• _Exercise input_
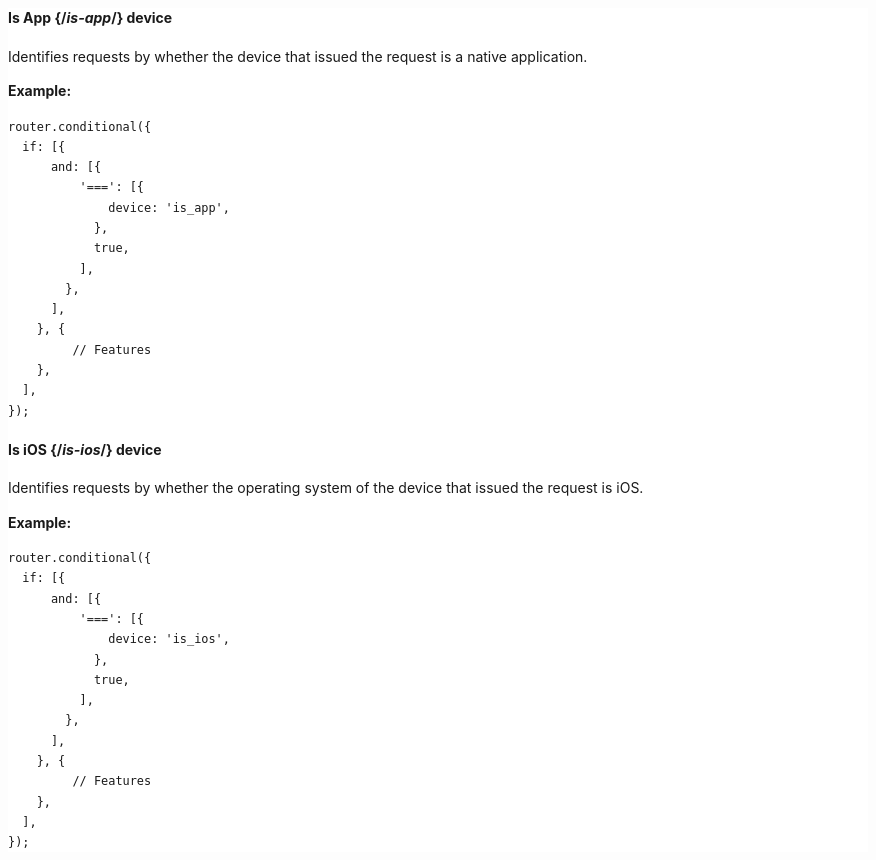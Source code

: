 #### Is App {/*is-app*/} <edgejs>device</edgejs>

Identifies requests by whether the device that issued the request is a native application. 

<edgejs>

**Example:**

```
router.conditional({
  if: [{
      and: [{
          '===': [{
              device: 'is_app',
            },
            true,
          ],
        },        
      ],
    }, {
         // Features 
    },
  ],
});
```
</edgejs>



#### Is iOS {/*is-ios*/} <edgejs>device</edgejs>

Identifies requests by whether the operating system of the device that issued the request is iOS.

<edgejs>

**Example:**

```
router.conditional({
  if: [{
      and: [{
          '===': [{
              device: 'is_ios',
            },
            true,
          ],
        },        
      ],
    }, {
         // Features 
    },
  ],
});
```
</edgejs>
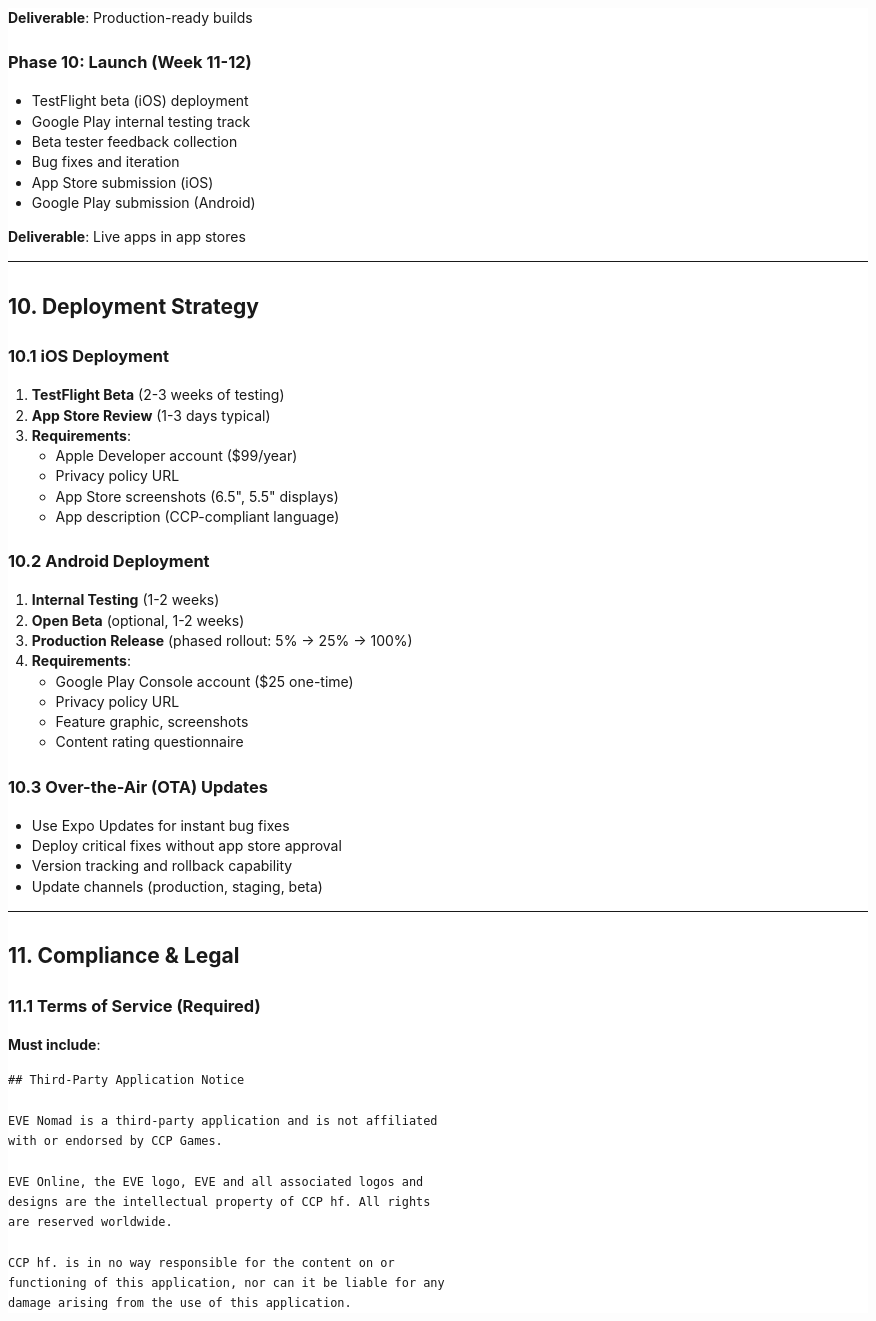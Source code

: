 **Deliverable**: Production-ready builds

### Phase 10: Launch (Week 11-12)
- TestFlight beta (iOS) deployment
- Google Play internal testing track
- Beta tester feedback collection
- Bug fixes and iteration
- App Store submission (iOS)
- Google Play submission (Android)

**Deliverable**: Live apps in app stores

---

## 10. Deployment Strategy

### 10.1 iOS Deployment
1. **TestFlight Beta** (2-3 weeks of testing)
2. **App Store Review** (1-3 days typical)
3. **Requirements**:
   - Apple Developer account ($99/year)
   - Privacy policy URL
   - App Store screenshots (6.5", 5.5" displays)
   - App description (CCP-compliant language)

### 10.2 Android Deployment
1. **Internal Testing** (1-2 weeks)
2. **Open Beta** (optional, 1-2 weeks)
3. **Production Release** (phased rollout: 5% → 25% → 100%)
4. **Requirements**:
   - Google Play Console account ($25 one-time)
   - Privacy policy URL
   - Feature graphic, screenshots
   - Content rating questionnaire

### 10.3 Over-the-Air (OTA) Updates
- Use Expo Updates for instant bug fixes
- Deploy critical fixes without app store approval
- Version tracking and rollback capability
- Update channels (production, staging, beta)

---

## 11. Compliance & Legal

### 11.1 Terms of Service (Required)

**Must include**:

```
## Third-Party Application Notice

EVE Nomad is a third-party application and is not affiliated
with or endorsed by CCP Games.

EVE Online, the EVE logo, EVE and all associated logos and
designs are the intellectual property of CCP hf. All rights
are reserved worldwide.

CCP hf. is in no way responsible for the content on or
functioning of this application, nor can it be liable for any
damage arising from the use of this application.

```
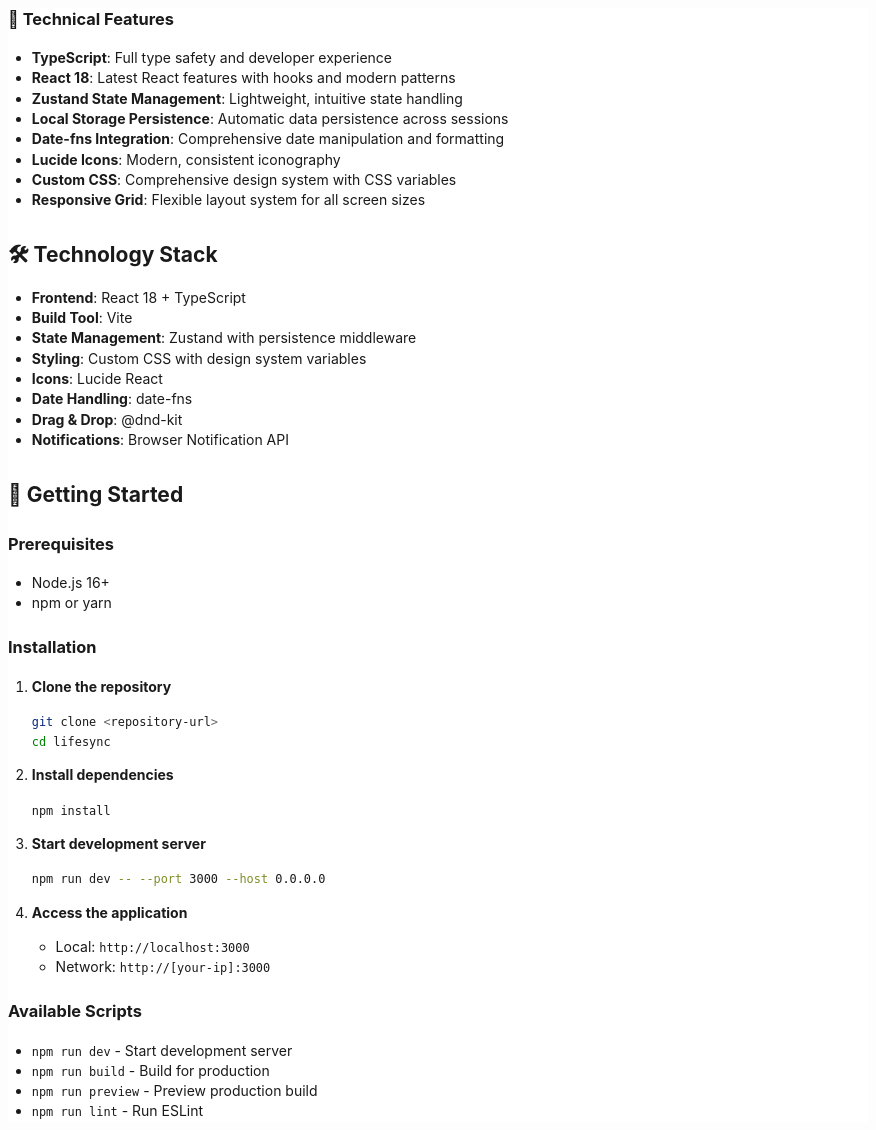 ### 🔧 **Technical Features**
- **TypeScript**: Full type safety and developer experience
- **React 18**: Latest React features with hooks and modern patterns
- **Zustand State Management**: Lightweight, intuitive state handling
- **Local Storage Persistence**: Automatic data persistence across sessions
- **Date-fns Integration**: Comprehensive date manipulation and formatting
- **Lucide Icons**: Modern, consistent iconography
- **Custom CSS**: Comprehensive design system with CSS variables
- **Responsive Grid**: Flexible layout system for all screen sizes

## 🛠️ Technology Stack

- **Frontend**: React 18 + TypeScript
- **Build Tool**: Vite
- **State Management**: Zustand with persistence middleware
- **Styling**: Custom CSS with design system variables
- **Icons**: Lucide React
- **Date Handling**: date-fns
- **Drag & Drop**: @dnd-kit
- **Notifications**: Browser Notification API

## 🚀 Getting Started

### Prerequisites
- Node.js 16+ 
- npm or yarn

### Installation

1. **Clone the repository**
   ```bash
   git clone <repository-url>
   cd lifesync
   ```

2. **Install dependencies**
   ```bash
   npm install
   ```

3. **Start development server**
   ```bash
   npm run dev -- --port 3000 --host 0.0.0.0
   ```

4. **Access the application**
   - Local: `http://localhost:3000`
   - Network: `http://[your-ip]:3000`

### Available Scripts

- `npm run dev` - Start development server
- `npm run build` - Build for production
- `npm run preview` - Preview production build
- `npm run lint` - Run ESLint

==

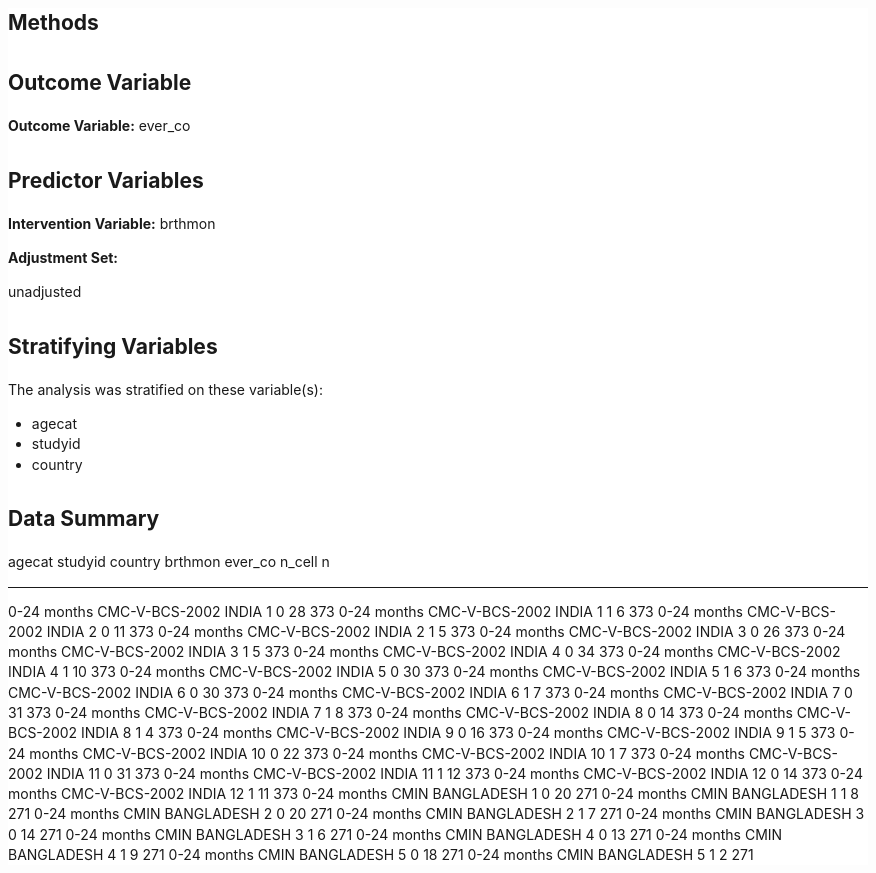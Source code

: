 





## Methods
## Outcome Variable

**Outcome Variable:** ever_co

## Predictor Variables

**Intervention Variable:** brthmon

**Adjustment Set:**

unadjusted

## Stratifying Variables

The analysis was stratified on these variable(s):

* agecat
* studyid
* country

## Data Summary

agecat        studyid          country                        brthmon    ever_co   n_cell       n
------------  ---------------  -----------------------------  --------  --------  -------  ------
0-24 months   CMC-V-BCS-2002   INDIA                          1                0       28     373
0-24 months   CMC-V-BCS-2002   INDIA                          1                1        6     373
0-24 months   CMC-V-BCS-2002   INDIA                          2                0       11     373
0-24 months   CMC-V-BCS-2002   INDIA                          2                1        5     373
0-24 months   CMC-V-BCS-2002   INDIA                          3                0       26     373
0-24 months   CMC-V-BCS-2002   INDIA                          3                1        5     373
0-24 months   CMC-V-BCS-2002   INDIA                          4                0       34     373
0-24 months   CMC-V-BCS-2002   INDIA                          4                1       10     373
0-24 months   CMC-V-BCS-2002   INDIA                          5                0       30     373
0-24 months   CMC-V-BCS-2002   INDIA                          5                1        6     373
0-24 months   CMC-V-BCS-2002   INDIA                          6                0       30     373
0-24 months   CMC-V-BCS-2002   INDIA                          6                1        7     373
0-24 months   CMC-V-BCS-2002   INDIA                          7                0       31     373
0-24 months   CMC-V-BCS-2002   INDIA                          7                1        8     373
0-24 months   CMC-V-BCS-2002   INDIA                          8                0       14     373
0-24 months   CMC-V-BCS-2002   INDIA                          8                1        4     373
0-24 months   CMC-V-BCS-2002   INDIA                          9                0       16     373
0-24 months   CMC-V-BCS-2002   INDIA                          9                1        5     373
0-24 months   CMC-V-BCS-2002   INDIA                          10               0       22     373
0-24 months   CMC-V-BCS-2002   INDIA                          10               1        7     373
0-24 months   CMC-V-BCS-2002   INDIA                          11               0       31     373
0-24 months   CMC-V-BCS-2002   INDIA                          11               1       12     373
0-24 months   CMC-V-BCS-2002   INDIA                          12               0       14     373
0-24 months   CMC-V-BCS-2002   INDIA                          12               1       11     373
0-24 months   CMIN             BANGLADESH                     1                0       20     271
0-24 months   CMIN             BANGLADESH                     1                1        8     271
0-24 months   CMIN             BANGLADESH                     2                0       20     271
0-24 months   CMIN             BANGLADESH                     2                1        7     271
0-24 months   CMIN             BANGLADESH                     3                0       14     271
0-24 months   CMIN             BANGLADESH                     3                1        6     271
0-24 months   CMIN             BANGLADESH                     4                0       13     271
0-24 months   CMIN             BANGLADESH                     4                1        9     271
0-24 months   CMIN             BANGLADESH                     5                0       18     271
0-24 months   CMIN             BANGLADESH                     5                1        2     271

==

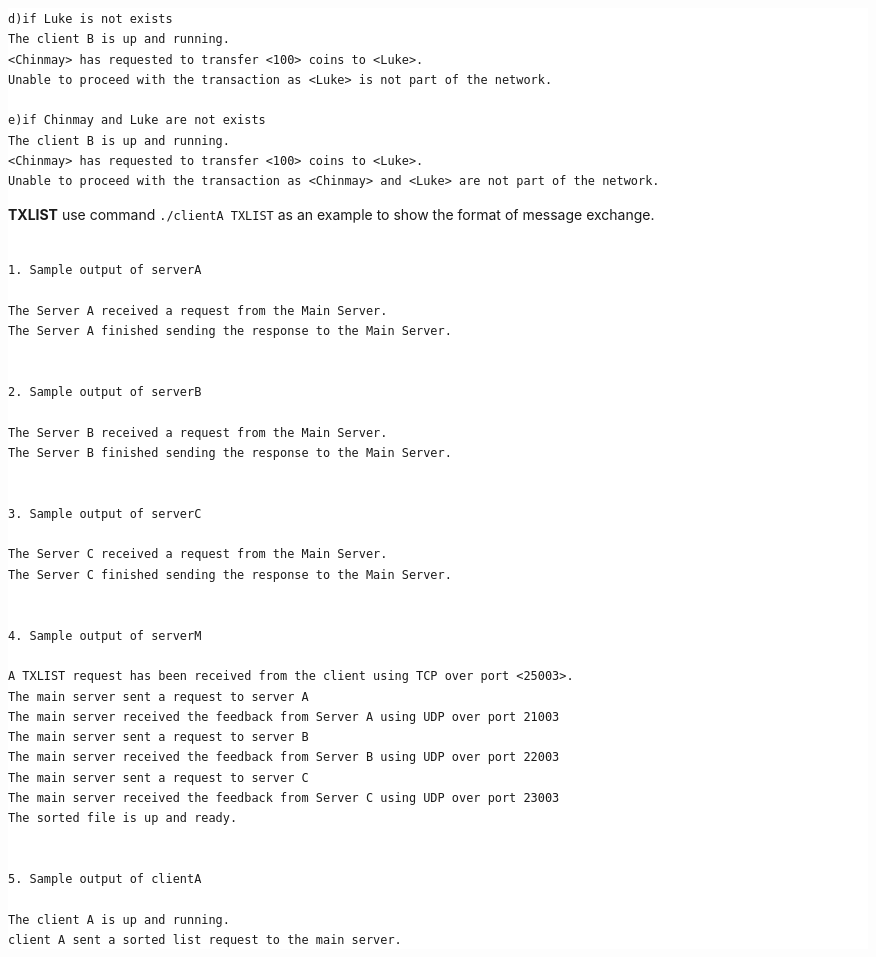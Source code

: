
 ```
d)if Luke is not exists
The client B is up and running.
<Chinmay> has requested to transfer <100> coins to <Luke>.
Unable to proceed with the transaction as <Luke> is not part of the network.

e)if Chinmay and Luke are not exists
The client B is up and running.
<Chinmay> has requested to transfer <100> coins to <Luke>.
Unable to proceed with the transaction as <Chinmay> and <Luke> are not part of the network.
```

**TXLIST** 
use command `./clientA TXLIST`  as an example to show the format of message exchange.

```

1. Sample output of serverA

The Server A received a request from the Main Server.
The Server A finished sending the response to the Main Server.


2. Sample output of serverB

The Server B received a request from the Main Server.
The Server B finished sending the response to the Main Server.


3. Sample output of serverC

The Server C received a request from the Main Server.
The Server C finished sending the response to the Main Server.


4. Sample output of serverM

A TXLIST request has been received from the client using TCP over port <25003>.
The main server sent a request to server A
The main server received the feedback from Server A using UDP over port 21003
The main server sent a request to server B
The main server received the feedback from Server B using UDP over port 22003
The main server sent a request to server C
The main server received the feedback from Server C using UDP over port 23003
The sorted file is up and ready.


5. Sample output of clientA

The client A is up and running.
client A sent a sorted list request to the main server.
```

• _Your assignment_
Filter this listing and copy only the lines holding the word "system".

• _Your solution_
Identifies requests by whether the operating system of the device that issued the request is iOS.
- **Custom CSS**: Comprehensive design system with CSS variables
- **Responsive Grid**: Flexible layout system for all screen sizes
- **Styling**: Custom CSS with design system variables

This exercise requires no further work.